AOCL-BLAS: Boosting GEMM Performance for Small Matrices

Aug 12, 2025

Engineering GEMM Efficiency Beyond the Hot Path

In performance engineering, optimizations often focus on large, square matrices and high-throughput paths. However, real-world workloads—such as batched general matrix multiply (GEMMs), AI inference, and scientific simulations—frequently involve small or skinny matrices. Despite their size, these matrices occur so often that they can dominate the overall runtime. This blog focuses on refining AMD Optimizing CPU Libraries – Basic Linear Algebra Subprograms (AOCL-BLAS) GEMM kernels to handle these cases efficiently, leveraging architectural insights from AMD “Zen 4” and “Zen 5” architecture.

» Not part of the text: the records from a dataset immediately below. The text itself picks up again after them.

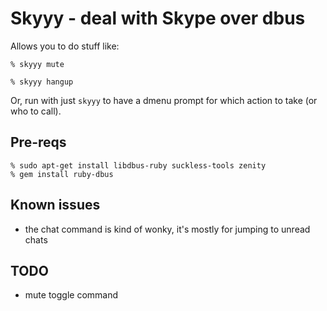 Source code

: # Skyyy - deal with Skype over dbus

Allows you to do stuff like:

```
% skyyy mute

% skyyy hangup
```

Or, run with just `skyyy` to have a dmenu prompt for which action to
take (or who to call).

## Pre-reqs

```
% sudo apt-get install libdbus-ruby suckless-tools zenity
% gem install ruby-dbus
```

## Known issues

- the chat command is kind of wonky, it's mostly for jumping to unread chats

## TODO

- mute toggle command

At the heart of most high-performance GEMM implementation lies the 5-loop algorithm, a hierarchical structure that decomposes matrix multiplication into nested loops for blocking, packing, and micro-kernel execution. This design is highly effective for large, square matrices, where cache reuse and computing throughput can be fully exploited.

Figure 1: GotoBLAS Algorithm for Optimizing GEMM Operation

GotoBLAS algorithm for GEMM: This figure above presents the GotoBLAS algorithm for optimizing GEMM operation. It features a hierarchy of five nested loops surrounding a micro-kernel.

However, this same structure becomes a hidden cost when applied to skinny matrices that are too narrow, short, or simply too small. In these cases, the overhead of packing and blocking can outweigh the benefits, leading to suboptimal performance.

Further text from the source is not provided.